▶ [ABOUT THIS EXERCISE]: Scan the material for the word "reconstrucción" and return every matching line.

*** Block opens ***

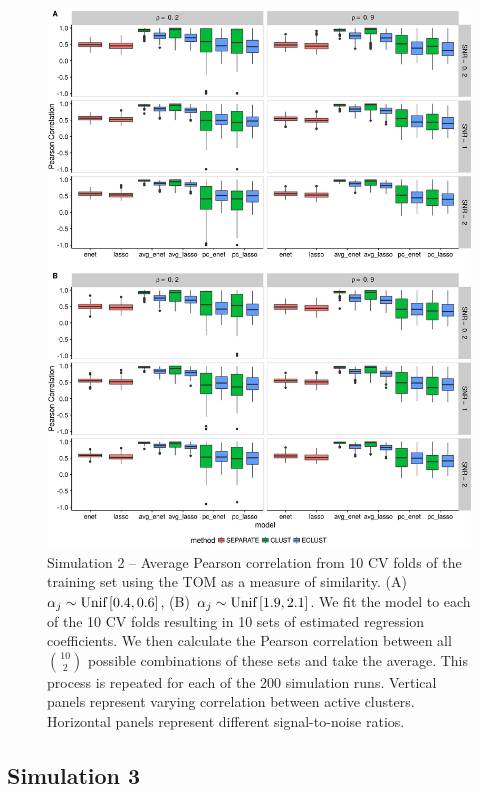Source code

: \begin{figure}[H]
	\centering
	\includegraphics[scale=0.55, keepaspectratio]{./figs/hydra/results/figures/sim2-sept8/pearson_TOM_sim2.png}
	\caption{Simulation 2 -- Average Pearson correlation from 10 CV folds of the training set using the TOM as a measure of similarity. \mbox{(A) $\alpha_{j} \sim \textrm{{Unif}}\left[0.4, 0.6\right]$}, \mbox{(B) $\alpha_{j} \sim \textrm{{Unif}}\left[1.9, 2.1\right]$}. We fit the model to each of the 10 CV folds resulting in 10 sets of estimated regression coefficients. We then calculate the Pearson correlation between all $\binom{10}{2}$ possible combinations of these sets and take the average. This process is repeated for each of the 200 simulation runs. Vertical panels represent varying correlation between active clusters. Horizontal panels represent different signal-to-noise ratios.}
	\label{fig:pearson_TOM_sim2}
\end{figure}




\subsection*{Simulation 3}

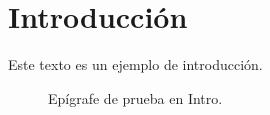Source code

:   \section{Introducción}

  Este texto es un ejemplo de introducción.

  \begin{figure}[htb]
      \centering
      \caption{Epígrafe de prueba en Intro.}
      \label{fig:IntroImage}
  \end{figure}
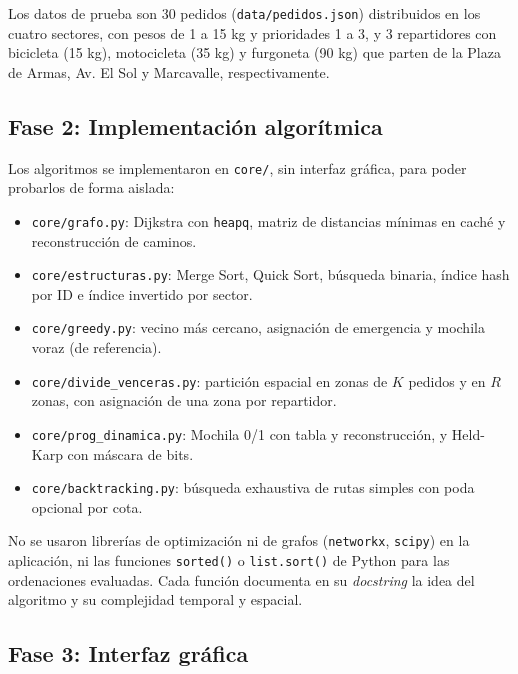 Los datos de prueba son 30 pedidos (\texttt{data/pedidos.json}) distribuidos en los cuatro sectores, con pesos de 1 a 15 kg y prioridades 1 a 3, y 3 repartidores con bicicleta (15 kg), motocicleta (35 kg) y furgoneta (90 kg) que parten de la Plaza de Armas, Av. El Sol y Marcavalle, respectivamente.

\subsection{Fase 2: Implementación algorítmica}

Los algoritmos se implementaron en \texttt{core/}, sin interfaz gráfica, para poder probarlos de forma aislada:
\begin{itemize}
    \item \texttt{core/grafo.py}: Dijkstra con \texttt{heapq}, matriz de distancias mínimas en caché y reconstrucción de caminos.
    \item \texttt{core/estructuras.py}: Merge Sort, Quick Sort, búsqueda binaria, índice hash por ID e índice invertido por sector.
    \item \texttt{core/greedy.py}: vecino más cercano, asignación de emergencia y mochila voraz (de referencia).
    \item \texttt{core/divide\_venceras.py}: partición espacial en zonas de $K$ pedidos y en $R$ zonas, con asignación de una zona por repartidor.
    \item \texttt{core/prog\_dinamica.py}: Mochila 0/1 con tabla y reconstrucción, y Held-Karp con máscara de bits.
    \item \texttt{core/backtracking.py}: búsqueda exhaustiva de rutas simples con poda opcional por cota.
\end{itemize}
No se usaron librerías de optimización ni de grafos (\texttt{networkx}, \texttt{scipy}) en la aplicación, ni las funciones \texttt{sorted()} o \texttt{list.sort()} de Python para las ordenaciones evaluadas. Cada función documenta en su \textit{docstring} la idea del algoritmo y su complejidad temporal y espacial.

\subsection{Fase 3: Interfaz gráfica}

*** Block closes ***

▶ [RESULT OF THIS EXERCISE]:
    \item \texttt{core/grafo.py}: Dijkstra con \texttt{heapq}, matriz de distancias mínimas en caché y reconstrucción de caminos.
    \item \texttt{core/prog\_dinamica.py}: Mochila 0/1 con tabla y reconstrucción, y Held-Karp con máscara de bits.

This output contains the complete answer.